The inhabitants of the ancient city created a device known as a “flume” to propel water to distant locations where it was needed, thousands of years before this technology was thought to have been discovered.
The Sumerians, who were the first people to tell early versions of the biblical story of the flood, appeared to have devised this “anti-drought machine” in an effort to preserve a way of life threatened by vital canals drying up.
Ebru Torun, an architect and conservationist working with the British Museum team in Iraq, said: “This is absolutely one of a kind. There is no other example of it in history, really, until the present day.”
Dr Sebastien Rey, an archaeologist and the project’s leader in Iraq, explained: “They are struggling for one thing and that is water. All of the texts tell us about the crisis.”
He added: “It is not just a bridge, it’s an anti-drought machine, anti-collapse.
“The canals are drying up, silting up, one by one. This is one last desperate attempt to save themselves. The monumental scale of the structure shows how important this project was to them. It is a civilisation-saving effort.”

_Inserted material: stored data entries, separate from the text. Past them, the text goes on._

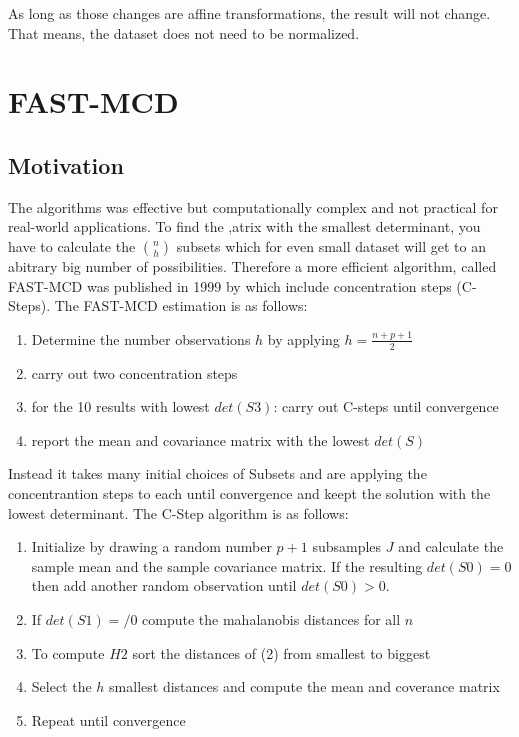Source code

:As long as those changes are affine transformations, the result will not change.
That means, the dataset does not need to be normalized.  


\section*{FAST-MCD}
\subsection*{Motivation}
The algorithms was effective but computationally complex and not practical for real-world applications.
To find the ,atrix with the smallest determinant, you have to calculate the $\binom{n}{h}$ subsets which for even small dataset will get to an abitrary big number of possibilities. 
Therefore a more efficient algorithm, called FAST-MCD was published in 1999 by \citet{rousseeuw1999fast} which include concentration steps (C-Steps).
The FAST-MCD estimation is as follows:  

\begin{enumerate}
    \item Determine the number observations $h$ by applying $h = \frac{n+p+1}{2}$
    \item carry out two concentration steps
    \item for the 10 results with lowest $det(S3)$: carry out C-steps until convergence
    \item report the mean and covariance matrix with the lowest $det(S)$
\end{enumerate}
 
Instead it takes many initial choices of Subsets and are applying the concentrantion steps to each until convergence and keept the solution with the lowest determinant.
The C-Step algorithm is as follows:

\begin{enumerate}
    \item Initialize by drawing a random number $p+1$ subsamples $J$ and calculate the sample mean and the sample covariance matrix. If the resulting $det(S0)=0$ then add another random observation until $det(S0)>0$.
    \item If $det(S1)=/0$ compute the mahalanobis distances for all $n$
    \item To compute $H2$ sort the distances of (2) from smallest to biggest
    \item Select the $h$ smallest distances and compute the mean and coverance matrix
    \item Repeat until convergence
\end{enumerate}
\citep[p.214]{rousseeuw1999fast}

Dr Rey spoke between bounds across the spoil heaps of past excavations in the pre-dawn twilight, before the merciless sun of the Iraqi autumn makes work unbearable for the British Museum team and the 40-strong cohort of villagers digging through 4,000 years of dust.
The team is based in the region once known as Sumer, which gave rise to the world’s first civilization.

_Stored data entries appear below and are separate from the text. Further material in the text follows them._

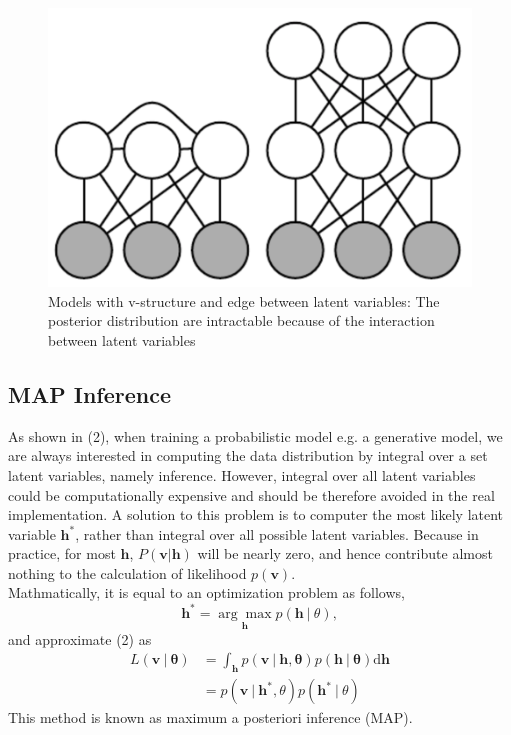 \documentclass[conference]{IEEEtran}
\begin{document}
\begin{figure}[ht]
	\centering
	\includegraphics[scale=0.8]{picture2.png}
     \caption{Models with v-structure and edge between latent variables: The posterior distribution are intractable because of the interaction between latent variables}
     \label{pic_2}
\end{figure}
\subsection{MAP Inference}
As shown in (2), when training a probabilistic model e.g. a generative model, we are always interested in computing the data distribution by integral over a set latent variables, namely inference. However, integral over all latent variables could be computationally expensive and should be therefore avoided in the real implementation. A solution to this problem is to computer the most likely latent variable $\boldsymbol{h^*}$, rather than integral over all possible latent variables. Because in practice, for most $\boldsymbol{h}$, $P(\boldsymbol{v} |\boldsymbol{h})$ will be nearly zero, and hence contribute almost nothing to the calculation of likelihood $p(\boldsymbol{v})$.\cite{Goodfellow-et-al-2016}\cite{doersch2016tutorial}\\

Mathmatically, it is equal to an optimization problem as follows,
\begin{equation}
\boldsymbol{h^*}=\underset{\boldsymbol{h}}{\arg\max}p(\boldsymbol{h}\ |\ \theta),
\end{equation}
and approximate (2) as 
\begin{equation}
  \begin{split}
    L(\boldsymbol{v}\ |\ \boldsymbol{\theta}) &=\int_{\boldsymbol{h}}p(\boldsymbol{v} \ |\ \boldsymbol{h}, \boldsymbol{\theta})p(\boldsymbol{h}\ |\ \boldsymbol{\theta})\mathrm{d}\boldsymbol{h}\\
    &=p(\boldsymbol{v}\ |\ \boldsymbol{h^*}, \theta)p(\boldsymbol{h^*}\ |\ \theta)
  \end{split}  
\end{equation}
This method is known as maximum a posteriori inference (MAP).\\
\end{document}
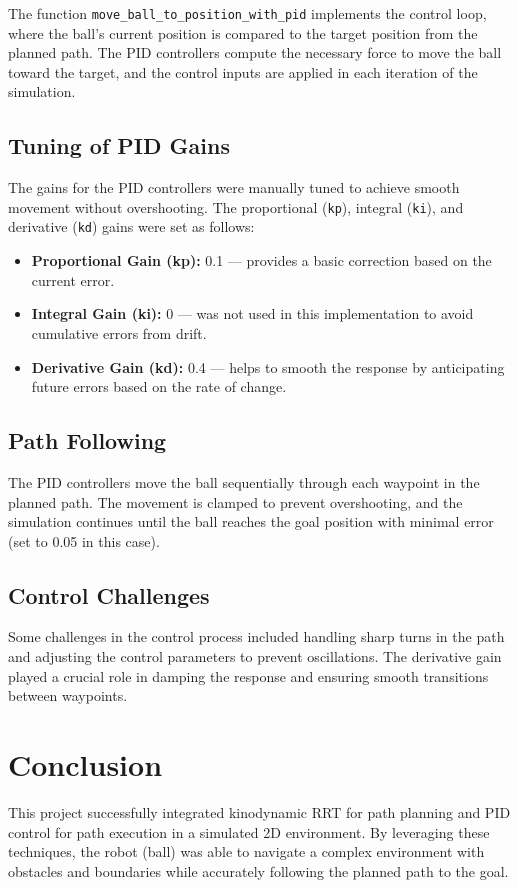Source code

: \documentclass[12pt]{article}
\begin{document}
The function \texttt{move\_ball\_to\_position\_with\_pid} implements the control loop, where the ball’s current position is compared to the target position from the planned path. The PID controllers compute the necessary force to move the ball toward the target, and the control inputs are applied in each iteration of the simulation.

\subsection{Tuning of PID Gains}
The gains for the PID controllers were manually tuned to achieve smooth movement without overshooting. The proportional (\texttt{kp}), integral (\texttt{ki}), and derivative (\texttt{kd}) gains were set as follows:
\begin{itemize}
    \item \textbf{Proportional Gain (kp):} 0.1 — provides a basic correction based on the current error.
    \item \textbf{Integral Gain (ki):} 0 — was not used in this implementation to avoid cumulative errors from drift.
    \item \textbf{Derivative Gain (kd):} 0.4 — helps to smooth the response by anticipating future errors based on the rate of change.
\end{itemize}

\subsection{Path Following}
The PID controllers move the ball sequentially through each waypoint in the planned path. The movement is clamped to prevent overshooting, and the simulation continues until the ball reaches the goal position with minimal error (set to 0.05 in this case).

\subsection{Control Challenges}
Some challenges in the control process included handling sharp turns in the path and adjusting the control parameters to prevent oscillations. The derivative gain played a crucial role in damping the response and ensuring smooth transitions between waypoints.

\section{Conclusion}
This project successfully integrated kinodynamic RRT for path planning and PID control for path execution in a simulated 2D environment. By leveraging these techniques, the robot (ball) was able to navigate a complex environment with obstacles and boundaries while accurately following the planned path to the goal.
\end{document}
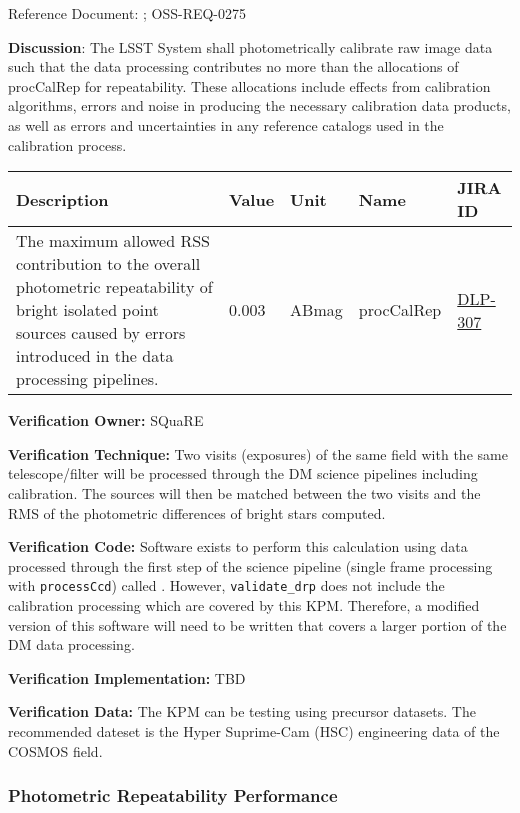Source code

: \documentclass[DM,lsstdraft,toc]{lsstdoc}
\newcommand{\jira}[1]{\href{https://jira.lsstcorp.org/browse/#1}{#1}}
\begin{document}
Reference Document: ; OSS-REQ-0275

\textbf{Discussion}: The LSST System shall photometrically calibrate raw
image data such that the data processing contributes no more than the
allocations of procCalRep for repeatability. These allocations include
effects from calibration algorithms, errors and noise in producing the
necessary calibration data products, as well as errors and uncertainties
in any reference catalogs used in the calibration process.

\begin{longtable}[]{@{}p{}llll@{}}
\toprule
Description & Value & Unit & Name & JIRA ID\tabularnewline
\midrule
\endhead
The maximum allowed RSS contribution to the overall photometric
repeatability of bright isolated point sources caused by errors
introduced in the data processing pipelines. & 0.003 & ABmag &
procCalRep & \jira{DLP-307}\tabularnewline
\bottomrule
\end{longtable}

\textbf{Verification Owner:} SQuaRE

\textbf{Verification Technique:} Two visits (exposures) of the same
field with the same telescope/filter will be processed through the DM
science pipelines including calibration. The sources will then be
matched between the two visits and the RMS of the photometric
differences of bright stars computed.

\textbf{Verification Code:} Software exists to perform this calculation
using data processed through the first step of the science pipeline
(single frame processing with \texttt{processCcd}) called . However, \texttt{validate\_drp}
does not include the calibration processing which are covered by this
KPM. Therefore, a modified version of this software will need to be
written that covers a larger portion of the DM data processing.

\textbf{Verification Implementation:} TBD

\textbf{Verification Data:} The KPM can be testing using precursor
datasets. The recommended dateset is the Hyper Suprime-Cam (HSC)
engineering data of the COSMOS field.

\subsubsection{Photometric Repeatability
Performance}\label{photometric-repeatability-performance}
\end{document}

In the great Sumerian poem the Epic of Gilgamesh, in which a king seeks immortality from a man who spared mankind from a deadly deluge with a giant boat, the Sumerians also first told the flood story that became the Biblical story of Noah.
Their civilisation revolved around water and depended on advanced irrigation that directed water from the Tigris and Euphrates rivers into canals that watered fields providing the food necessary to support urban life.

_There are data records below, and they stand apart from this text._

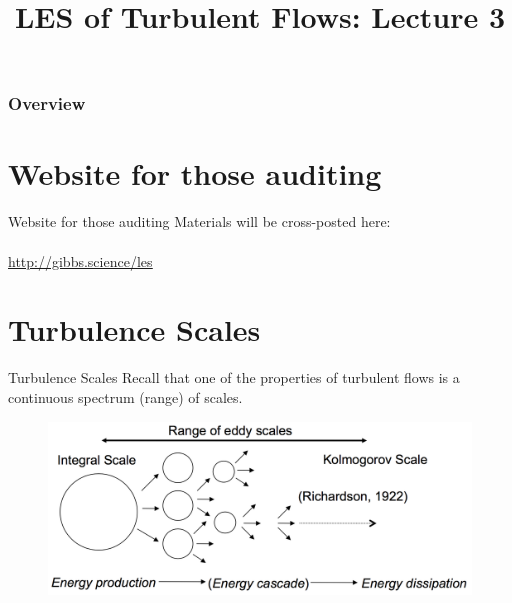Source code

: 
\title{LES of Turbulent Flows: Lecture 3}



\begin{frame} 
  \titlepage
\end{frame}


\begin{frame}
\frametitle{Overview}
\tableofcontents
\end{frame}

\section{Website for those auditing} %
\begin{frame}{Website for those auditing}
Materials will be cross-posted here:\\~\\
\href{http://gibbs.science/les}{\color{UUcrimson}\underline{http://gibbs.science/les}}
\end{frame}

\section{Turbulence Scales} %
\begin{frame}{Turbulence Scales}
Recall that one of the properties of turbulent flows is a continuous spectrum (range) of scales.
\begin{figure}
	\includegraphics[width=1\textwidth]{scales.png}
\end{figure}
\end{frame}

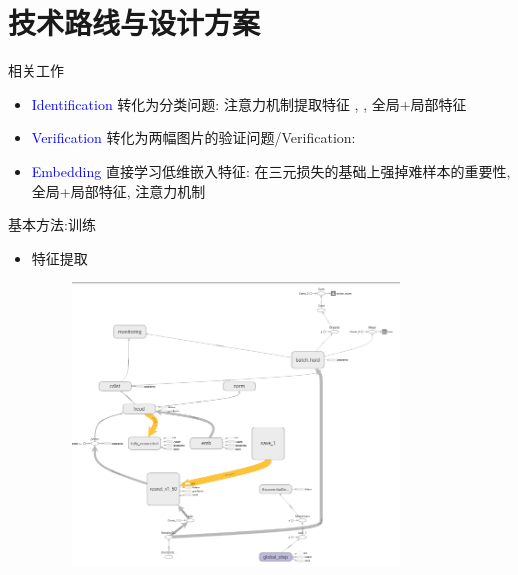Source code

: \documentclass[notes]{beamer}
\begin{document}
\section{技术路线与设计方案}

\begin{frame}
	{相关工作}
	\begin{itemize}
		\item {\textcolor{blue}{Identification}} 转化为分类问题: 注意力机制提取特征 \cite{liu2017hydraplus}, \cite{zhao2017spindle}, 全局+局部特征 \cite{wei2017glad}
		\item {\textcolor{blue}{Verification}} 转化为两幅图片的验证问题/Verification: \cite{Yaqing2016}
		\item {\textcolor{blue}{Embedding}} 直接学习低维嵌入特征: 在三元损失的基础上强掉难样本的重要性\cite{hermans2017defense}, 全局+局部特征\cite{zhang2017align}, 注意力机制\cite{DBLP:journals/corr/ZhaoLWZ17} 
	\end{itemize}
\end{frame}

\begin{frame}
	{基本方法:训练} 
	\begin{itemize}
		\item 特征提取
		\begin{figure}
			\centering
			\includegraphics[width=0.82\textwidth]{2018-03-12-10-25-28.png}			
		\end{figure}		
	\end{itemize}
\end{frame}
\end{document}
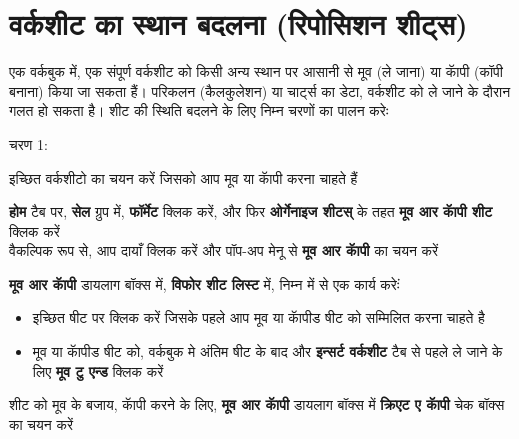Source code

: \section{वर्कशीट का स्थान बदलना (रिपोसिशन शीट्स)}\label{id-1.7}

एक वर्कबुक में, एक संपूर्ण वर्कशीट को किसी अन्य स्थान पर आसानी से मूव (ले जाना) या कॅापी (कॉपी बनाना) किया जा सकता हैं। परिकलन (कैलकुलेशन) या चार्ट्स का डेटा, वर्कशीट को ले जाने के दौरान गलत हो सकता है। शीट की स्थिति बदलने के लिए निम्न चरणों का पालन करेः
\begin{descriptionSimple}{चरण 1:}
\item[चरण 1] इच्छित वर्कशीटो का चयन करें जिसको आप मूव या कॅापी करना चाहते हैं
\item[चरण 2] \textbf{होम} टैब पर, \textbf{सेल} ग्रुप में, \textbf{फॉर्मेट} क्लिक करें, और फिर \textbf{ओर्गेनाइज शीटस्} के तहत \textbf{मूव आर कॅापी शीट} क्लिक करें\\  वैकल्पिक रूप से, आप दायाँ क्लिक करें और पॉप-अप मेनू से \textbf{मूव आर कॅापी} का चयन करें
\item[चरण 3] \textbf{मूव आर कॅापी} डायलाग बॉक्स में, \textbf{विफोर शीट लिस्ट} में, निम्न में से एक कार्य करेःं
	\begin{itemize}[topsep=0.2ex,parsep=0ex,partopsep=0ex,itemsep=0ex]
		\item इच्छित षीट पर क्लिक करें जिसके पहले आप मूव या कॅापीड षीट को सम्मिलित करना चाहते है
		\item मूव या कॅापीड षीट को, वर्कबुक मे अंतिम षीट के बाद और \textbf{इन्सर्ट वर्कशीट} टैब से पहले ले जाने के लिए \textbf{मूव टु एन्ड} क्लिक करें
	\end{itemize}
\item[चरण 4] शीट को मूव के बजाय, कॅापी करने के लिए, \textbf{मूव आर कॅापी} डायलाग बॉक्स में \textbf{क्रिएट ए कॅापी} चेक बॉक्स का चयन करें
\end{descriptionSimple}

According to ancient writings, it was part of an order maintained by gods who in turn were maintained by sacrifice and libations, but when the gods abandoned Girsu, the Sumerians were forced to effect their own salvation.
The device deployed to preserve their way of life is formed of two symmetrical mud-brick structures about 130 feet long, 33 feet wide and with 11-foot-high walls arranged in two opposing curves bending outwards.
It dwarfs the workmen in keffiyeh who straddle the structure, working to shore it up with soft river clay now used as a cheap material by local farmers as it once was by the Sumerians.
The twin buildings appeared so purposeless to archaeologists in the 1920s that the site was simply named “the enigmatic structure”, with more daring theories suggesting that it might have been a bizarrely arranged temple.
Quartered in the concrete compound in the village of Nasr, experts working on the British Museum’s ongoing Girsu Project, which is funded by Getty, have flown drone flights and tested the soil to establish that the mysterious construction once straddled a 12-mile canal, proving it to be the world’s oldest known bridge.
The latest research conducted in this remote corner of Iraq, its least populated province, have now revealed that the structure that channelled a 100-foot-wide canal into a 13-foot-wide passage would have created a feature known as the “Venturi” effect, something that would not be theorised by scientists until the late 18th century. It refers to the increase in velocity of liquids as they pass through a constricted “throat”, and can be put into practice with structures known as “Venturi flumes”.
The Girsu structure is one such flume, which would have accelerated water flow and forced the water to more distant locations downstream where it was needed, including the neighbouring administrative capital of Lagash.
In modern-day Girsu, the only signs of water are the scars of desiccated wadis cut into the yellow dust, the remains of homes, temples and palace walls reduced by time and the desert rains first to slurry, then powder.
It is believed the structure was built by the final generations living in Girsu in a last attempt to save their home from becoming unlivable.
Their desperation is revealed by archaeological evidence, which shows that they redirected all water courses into a single canal and through the device to maximise flow.
The great temple to the warrior god Ningirsu, whose outline still sits high above the Mesopotamian floodplain, and the palace gradually unearthed with each journey of workman’s wheelbarrow would have been familiar to the ancients.
But, according to Ms Torun, the flume bridge is something entirely and excitingly new.
“When you do this to water it’s going to go further, it’s going to accelerate. They knew all the key factors, they knew what they were doing.
“We have not seen any other example of this in ancient Mesopotamia. If you look at the walls of the bridge, they are inclined outwards. This further increases flow, but no one knew this, as far as we know, until the 20th century.”
The Girsu flume even has a “sharp drop” at its centre, a feature present in modern flumes that would have better facilitated the Venturi effect and which the Sumerians appear to have been aware of.
There is evidence that the structure was built on a previous construction that followed the same design, suggesting that water-accelerating technology was known to the Sumerians millennia before it was thought to have been created.
The shifting climate and changing river courses in Mesopotamia in the second millennium BC were too powerful to be held back by Sumerian ingenuity, however.
In the temple complex, a band of white can be seen in the soil layers made up of deconsecrating ash that Sumerians scattered in the holy places that they believed had been abandoned by the gods, marking the point in 1750 BC when the inhabitants of Girsu abandoned the city.